Australian Prime Minister Scott Morrison Thursday tabled a contentious piece of anti-discrimination legislation called the ‘Religious Discrimination Bill‘ before the lower house of parliament. The Religious Discrimination Bill, along with the Religious Discrimination (Consequential Amendments) Bill 2021 and the Human Rights Legislation Amendment Bill 2021, is meant to ensure Australians are protected from discrimination on the basis of religious belief or activity. The timing of the introduction of this bill, ahead of the federal elections that are just months away, is being seen as an attempt by the Morrison government to target religious voters.
The bill makes it unlawful to discriminate against a person on the grounds of religious belief or activity in a range of areas of life including work, education, access to premises and the provision of goods, services and accommodation. Section 4 of the bill says:
Discrimination is unlawful if it occurs, for example, because of a religious belief or activity that the person holds or engages in.
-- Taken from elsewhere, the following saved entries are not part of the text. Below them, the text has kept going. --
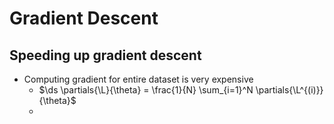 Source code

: # Gradient Descent

$$
\newcommand{\x}{\mathbf x}
\newcommand{\E}{\mathbb E}
\DeclareMathOperator*{\Var}{Var}
\newcommand{\abs}[1]{\left\lvert #1 \right\rvert}
\newcommand{\brackets}[1]{\left[ #1 \right]}
\DeclareMathOperator*{\argmin}{argmin}
\newcommand{\given}{\,\vert\,}
\newcommand{\L}{\mathcal L}
\newcommand{\D}{\mathcal D}
\newcommand{\partials}[2]{\frac{\partial #1}{\partial #2}}
\newcommand{\ds}{\displaystyle}
$$

## Speeding up gradient descent

- Computing gradient for entire dataset is very expensive
  - $\ds \partials{\L}{\theta} = \frac{1}{N} \sum_{i=1}^N \partials{\L^{(i)}}{\theta}$
  -  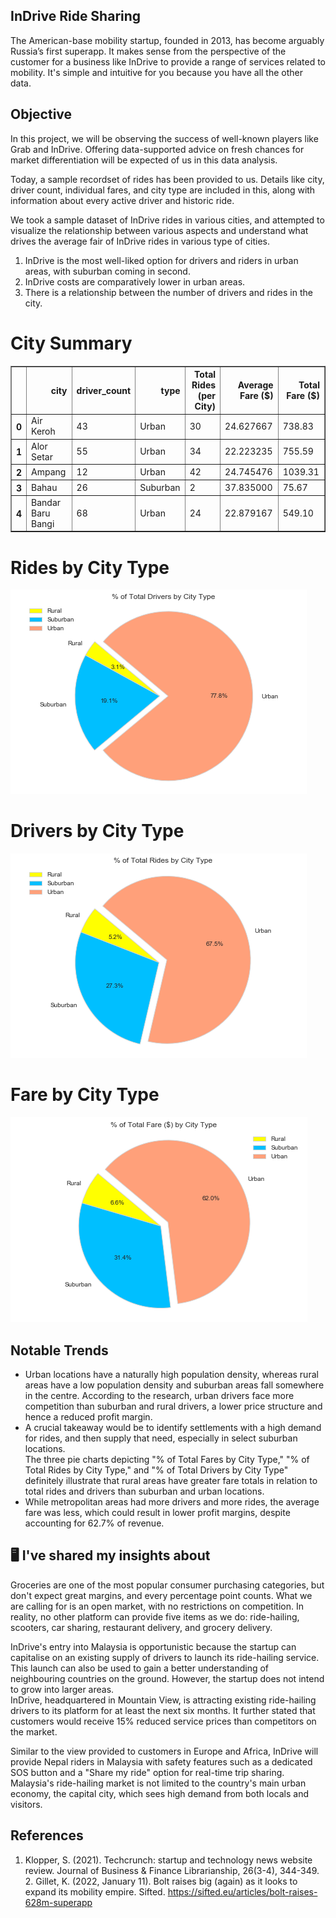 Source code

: ## InDrive Ride Sharing
The American-base mobility startup, founded in 2013, has become arguably Russia’s first superapp.
It makes sense from the perspective of the customer for a business like InDrive to provide a range of services related to mobility. It's simple and intuitive for you because you have all the other data.


## Objective
In this project, we will be observing the success of well-known players like Grab and InDrive. Offering data-supported advice on fresh chances for market differentiation will be expected of us in this data analysis.

Today, a sample recordset of rides has been provided to us. Details like city, driver count, individual fares, and city type are included in this, along with information about every active driver and historic ride.

We took a sample dataset of InDrive rides in various cities, and attempted to visualize the relationship between various aspects and understand what drives the average fair of InDrive rides in various type of cities.
1. InDrive is the most well-liked option for drivers and riders in urban areas, with suburban coming in second.
2. InDrive costs are comparatively lower in urban areas.
3. There is a relationship between the number of drivers and rides in the city.


# City Summary 

<table border="1" class="dataframe">
  <thead>
    <tr style="text-align: right;">
      <th></th>
      <th>city</th>
      <th>driver_count</th>
      <th>type</th>
      <th>Total Rides (per City)</th>
      <th>Average Fare ($)</th>
      <th>Total Fare ($)</th>
    </tr>
  </thead>
  <tbody>
    <tr>
      <th>0</th>
      <td>Air Keroh</td>
      <td>43</td>
      <td>Urban</td>
      <td>30</td>
      <td>24.627667</td>
      <td>738.83</td>
    </tr>
    <tr>
      <th>1</th>
      <td>Alor Setar</td>
      <td>55</td>
      <td>Urban</td>
      <td>34</td>
      <td>22.223235</td>
      <td>755.59</td>
    </tr>
    <tr>
      <th>2</th>
      <td>Ampang</td>
      <td>12</td>
      <td>Urban</td>
      <td>42</td>
      <td>24.745476</td>
      <td>1039.31</td>
    </tr>
    <tr>
      <th>3</th>
      <td>Bahau</td>
      <td>26</td>
      <td>Suburban</td>
      <td>2</td>
      <td>37.835000</td>
      <td>75.67</td>
    </tr>
    <tr>
      <th>4</th>
      <td>Bandar Baru Bangi</td>
      <td>68</td>
      <td>Urban</td>
      <td>24</td>
      <td>22.879167</td>
      <td>549.10</td>
    </tr>
  </tbody>
</table>
</div>


# Rides by City Type


![png](Pie_Totalrides_citytype.png)


# Drivers by City Type


![png](Pie_Totaldrivers_citytype.png)


# Fare by City Type


![png](Pie_Totalfare_citytype.png)



## Notable Trends

- Urban locations have a naturally high population density, whereas rural areas have a low population density and suburban areas fall somewhere in the centre. According to the research, urban drivers face more competition than suburban and rural drivers, a lower price structure and hence a reduced profit margin.
- A crucial takeaway would be to identify settlements with a high demand for rides, and then supply that need, especially in select suburban locations.<br>The three pie charts depicting "% of Total Fares by City Type," "% of Total Rides by City Type," and "% of Total Drivers by City Type" definitely illustrate that rural areas have greater fare totals in relation to total rides and drivers than suburban and urban locations.
- While metropolitan areas had more drivers and more rides, the average fare was less, which could result in lower profit margins, despite accounting for 62.7% of revenue.



## 🖥️ I've shared my insights about
<p>Groceries are one of the most popular consumer purchasing categories, but don't expect great margins, and every percentage point counts. What we are calling for is an open market, with no restrictions on competition. In reality, no other platform can provide five items as we do: ride-hailing, scooters, car sharing, restaurant delivery, and grocery delivery.</p>

<p>InDrive's entry into Malaysia is opportunistic because the startup can capitalise on an existing supply of drivers to launch its ride-hailing service. This launch can also be used to gain a better understanding of neighbouring countries on the ground. However, the startup does not intend to grow into larger areas.<br>InDrive, headquartered in Mountain View, is attracting existing ride-hailing drivers to its platform for at least the next six months. It further stated that customers would receive 15% reduced service prices than competitors on the market.</p>

<p>Similar to the view provided to customers in Europe and Africa, InDrive will provide Nepal riders in Malaysia with safety features such as a dedicated SOS button and a "Share my ride" option for real-time trip sharing. Malaysia's ride-hailing market is not limited to the country's main urban economy, the capital city, which sees high demand from both locals and visitors.</p>

## References
1. Klopper, S. (2021). Techcrunch: startup and technology news website review. Journal of Business & Finance Librarianship, 26(3-4), 344-349.<br>2. Gillet, K. (2022, January 11). Bolt raises big (again) as it looks to expand its mobility empire. Sifted. https://sifted.eu/articles/bolt-raises-628m-superapp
It is also unlawful if it occurs because of the person’s association with someone else who holds or engages in a religious belief or activity, regardless of whether or not they themselves hold or engage in a religious belief or activity.
The bill also allows faith-based organisations such as religious schools to hire and enroll people from particular faiths. The bill states that religious bodies can give preference, “[i]n good faith, to persons who hold or engage in a particular religious belief or activity.”
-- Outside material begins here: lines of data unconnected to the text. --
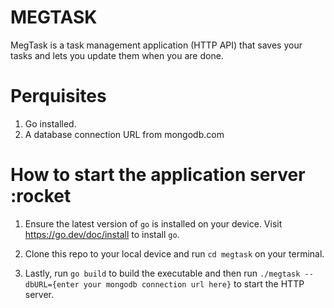 #  MEGTASK

MegTask is a task management application (HTTP API) that saves your tasks and
lets you update them when you are done.

# Perquisites

1. Go installed.
2. A database connection URL from mongodb.com


# How to start the application server :rocket

1. Ensure the latest version of `go` is installed on your device. Visit
   https://go.dev/doc/install to install `go`.

2. Clone this repo to your local device and run `cd megtask` on your terminal.

3. Lastly, run `go build` to build the executable and then run `./megtask --dbURL={enter your mongodb connection url here}` to start the HTTP server.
Section 7(2) of the bill goes on to say that:
A religious body does not discriminate against a person under this Act by engaging, in good faith, in conduct that a person of the same religion as the religious body could reasonably consider to be in accordance with the doctrines, tenets, beliefs or teachings of that religion.
According to reports, this clause has sparked concern among LGBTQIA+ advocates that the bill would provide Catholic schools with the right to fire teachers or expel gay students in the name of “religious ethos.”